*** Opening DATA ***
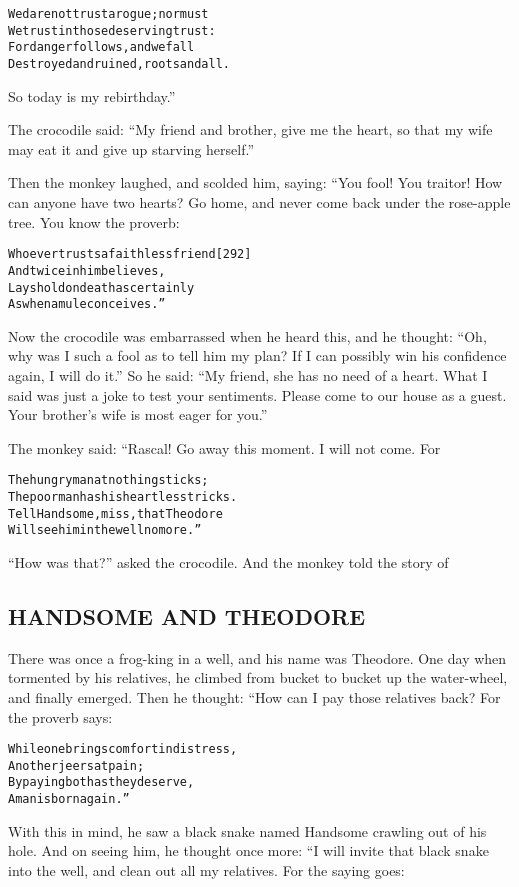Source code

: \documentclass{article}
\renewenvironment{verbatim}{\begin{alltt}\normalfont\begin{centering}}{\end{centering}\end{alltt}}
\begin{document}
\begin{verbatim}
We dare not trust a rogue; nor must
We trust in those deserving trust:
For danger follows, and we fall
Destroyed and ruined, roots and all.
\end{verbatim}
So today is my rebirthday.”

The crocodile said:
``My friend and brother, give me the heart, so that my wife may eat it and give up starving herself.''

Then the monkey laughed, and scolded him, saying: “You fool! You
traitor! How can anyone have two hearts? Go home, and never come
back under the rose-apple tree. You know the proverb:

\begin{verbatim}
Whoever trusts a faithless friend                       [292]
    And twice in him believes,
Lays hold on death as certainly
    As when a mule conceives.”
\end{verbatim}
Now the crocodile was embarrassed when he heard this, and he
thought:
``Oh, why was I such a fool as to tell him my plan? If I can possibly win his confidence again, I will do it.''
So he said:
``My friend, she has no need of a heart. What I said was just a joke to test your sentiments. Please come to our house as a guest. Your brother's wife is most eager for you.''

The monkey said: “Rascal! Go away this moment. I will not come.
For

\begin{verbatim}
The hungry man at nothing sticks;
The poor man has his heartless tricks.
Tell Handsome, miss, that Theodore
Will see him in the well no more.”
\end{verbatim}
``How was that?'' asked the crocodile. And the monkey told the
story of

\subsection{HANDSOME AND THEODORE}

There was once a frog-king in a well, and his name was Theodore.
One day when tormented by his relatives, he climbed from bucket to
bucket up the water-wheel, and finally emerged. Then he thought:
“How can I pay those relatives back? For the proverb says:

\begin{verbatim}
While one brings comfort in distress,
    Another jeers at pain;
By paying both as they deserve,
    A man is born again.”
\end{verbatim}
With this in mind, he saw a black snake named Handsome crawling out
of his hole. And on seeing him, he thought once more: “I will
invite that black snake into the well, and clean out all my
relatives. For the saying goes:
\end{document}
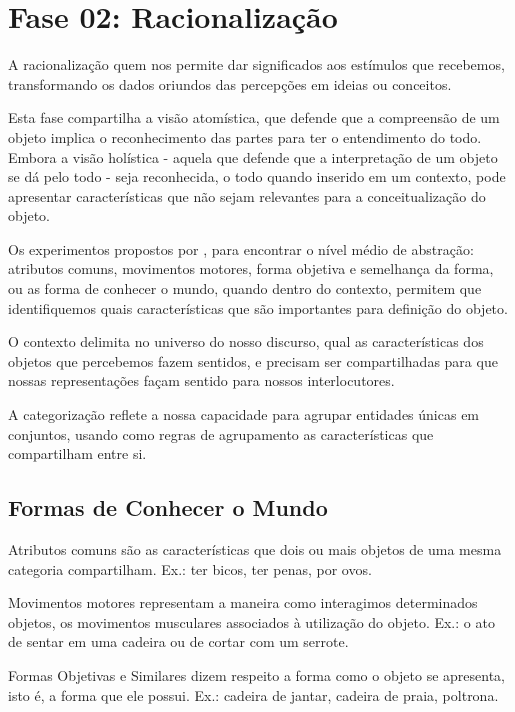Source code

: \section{\hspace*{3pt} Fase 02: Racionalização}
\label{sec:racionalizacao}

A racionalização quem nos permite dar significados aos estímulos que recebemos, transformando os dados oriundos das percepções em ideias ou conceitos.

Esta fase compartilha a visão atomística, que defende que a compreensão de um objeto implica o reconhecimento das partes para ter o entendimento do todo. Embora a visão holística - aquela que defende que a interpretação de um objeto se dá pelo todo - seja reconhecida, o todo quando inserido em um contexto, pode apresentar características que não sejam relevantes para a conceitualização do objeto.

Os experimentos propostos por \citet{rosch:1999.principles}, para encontrar o nível médio de abstração: atributos comuns, movimentos motores, forma objetiva e semelhança da forma, ou as forma de conhecer o mundo, quando dentro do contexto, permitem que identifiquemos quais características que são importantes para definição do objeto. 

O contexto delimita no universo do nosso discurso, qual as características dos objetos que percebemos fazem sentidos, e precisam ser compartilhadas para que nossas representações façam sentido para nossos interlocutores.  

A categorização reflete a nossa capacidade para agrupar entidades únicas em conjuntos, usando como regras de agrupamento as características que compartilham entre si. 

\subsection{\hspace*{3pt} Formas de Conhecer o Mundo}

Atributos comuns são as características que dois ou mais objetos de uma mesma categoria compartilham. Ex.: ter bicos, ter penas, por ovos.

Movimentos motores representam a maneira como interagimos determinados objetos, os movimentos musculares associados à utilização do objeto. Ex.: o ato de sentar em uma cadeira ou de cortar com um serrote.

Formas Objetivas e Similares dizem respeito a forma como o objeto se apresenta, isto é, a forma que ele possui. Ex.: cadeira de jantar, cadeira de praia, poltrona.


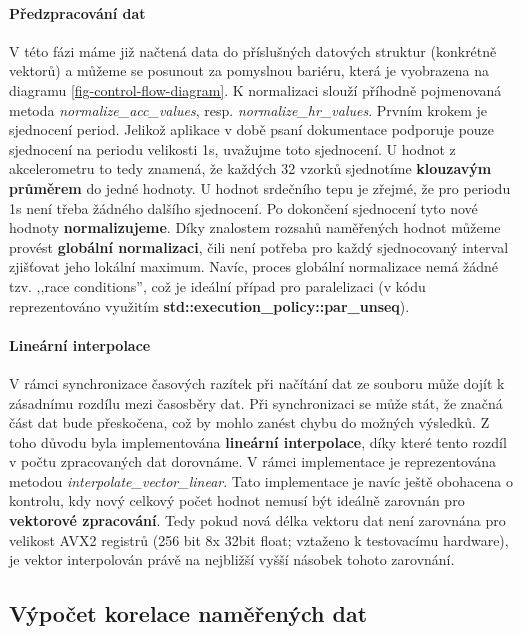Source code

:\documentclass[12pt, a4paper]{article}
\begin{document}
\paragraph{Předzpracování dat} V této fázi máme již načtená data do příslušných datových struktur (konkrétně vektorů) a můžeme se posunout za pomyslnou bariéru, která je vyobrazena na diagramu \ref{fig-control-flow-diagram}.  
K normalizaci slouží příhodně pojmenovaná metoda \textit{normalize\_acc\_values}, resp. \textit{normalize\_hr\_values}.
Prvním krokem je sjednocení period. 
Jelikož aplikace v době psaní dokumentace podporuje pouze sjednocení na periodu velikosti 1s, uvažujme toto sjednocení.
U hodnot z akcelerometru to tedy znamená, že každých 32 vzorků sjednotíme \textbf{klouzavým průměrem} do jedné hodnoty. 
U hodnot srdečního tepu je zřejmé, že pro periodu 1s není třeba žádného dalšího sjednocení. 
Po dokončení sjednocení tyto nové hodnoty \textbf{normalizujeme}. 
Díky znalostem rozsahů naměřených hodnot můžeme provést \textbf{globální normalizaci}, čili není potřeba pro každý sjednocovaný interval zjišťovat jeho lokální maximum. 
Navíc, proces globální normalizace nemá žádné tzv. ,,race conditions'', což je ideální případ pro paralelizaci (v kódu reprezentováno využitím \textbf{std::execution\_policy::par\_unseq}).

\paragraph{Lineární interpolace} V rámci synchronizace časových razítek při načítání dat ze souboru může dojít k zásadnímu rozdílu mezi časosběry dat.
Při synchronizaci se může stát, že značná část dat bude přeskočena, což by mohlo zanést chybu do možných výsledků.
Z toho důvodu byla implementována \textbf{lineární interpolace}, díky které tento rozdíl v počtu zpracovaných dat dorovnáme. 
V rámci implementace je reprezentována metodou \textit{interpolate\_vector\_linear}. 
Tato implementace je navíc ještě obohacena o kontrolu, kdy nový celkový počet hodnot nemusí být ideálně zarovnán pro \textbf{vektorové zpracování}.
Tedy pokud nová délka vektoru dat není zarovnána pro velikost AVX2 registrů (256 bit \textrightarrow 8x 32bit float; vztaženo k testovacímu hardware), je vektor interpolován právě na nejbližší vyšší násobek tohoto zarovnání.

\subsection{Výpočet korelace naměřených dat}
\end{document}
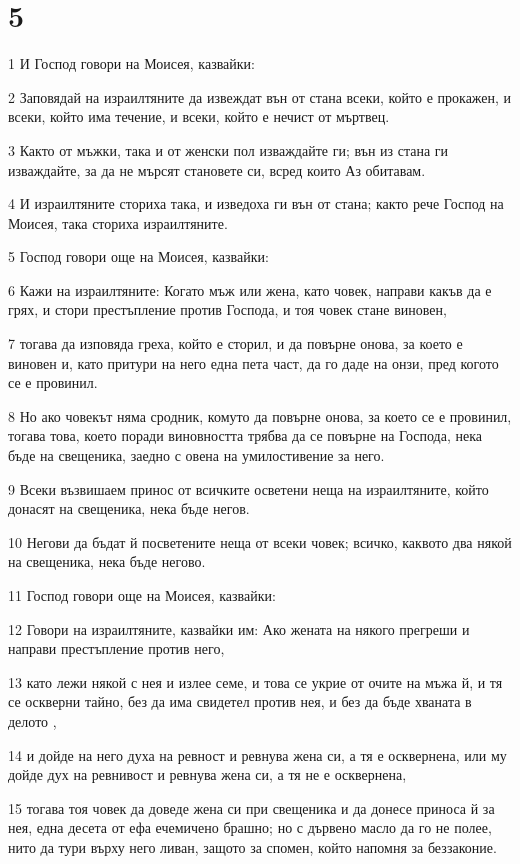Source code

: \chapter{5}

\par 1 И Господ говори на Моисея, казвайки:
\par 2 Заповядай на израилтяните да извеждат вън от стана всеки, който е прокажен, и всеки, който има течение, и всеки, който е нечист от мъртвец.
\par 3 Както от мъжки, така и от женски пол изваждайте ги; вън из стана ги изваждайте, за да не мърсят становете си, всред които Аз обитавам.
\par 4 И израилтяните сториха така, и изведоха ги вън от стана; както рече Господ на Моисея, така сториха израилтяните.
\par 5 Господ говори още на Моисея, казвайки:
\par 6 Кажи на израилтяните: Когато мъж или жена, като човек, направи какъв да е грях, и стори престъпление против Господа, и тоя човек стане виновен,
\par 7 тогава да изповяда греха, който е сторил, и да повърне онова, за което е виновен и, като притури на него една пета част, да го даде на онзи, пред когото се е провинил.
\par 8 Но ако човекът няма сродник, комуто да повърне онова, за което се е провинил, тогава това, което поради виновността трябва да се повърне на Господа, нека бъде на свещеника, заедно с овена на умилостивение за него.
\par 9 Всеки възвишаем принос от всичките осветени неща на израилтяните, който донасят на свещеника, нека бъде негов.
\par 10 Негови да бъдат й посветените неща от всеки човек; всичко, каквото два някой на свещеника, нека бъде негово.
\par 11 Господ говори още на Моисея, казвайки:
\par 12 Говори на израилтяните, казвайки им: Ако жената на някого прегреши и направи престъпление против него,
\par 13 като лежи някой с нея и излее семе, и това се укрие от очите на мъжа й, и тя се оскверни тайно, без да има свидетел против нея, и без да бъде хваната в делото ,
\par 14 и дойде на него духа на ревност и ревнува жена си, а тя е осквернена, или му дойде дух на ревнивост и ревнува жена си, а тя не е осквернена,
\par 15 тогава тоя човек да доведе жена си при свещеника и да донесе приноса й за нея, една десета от ефа ечемичено брашно; но с дървено масло да го не полее, нито да тури върху него ливан, защото за спомен, който напомня за беззаконие.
*** Closing DATA ***
WORK INSTRUCTIONS
Go through the entries above and count the lines with the word "relatives", then give only that number.

RESPONSE TO THE TASK
3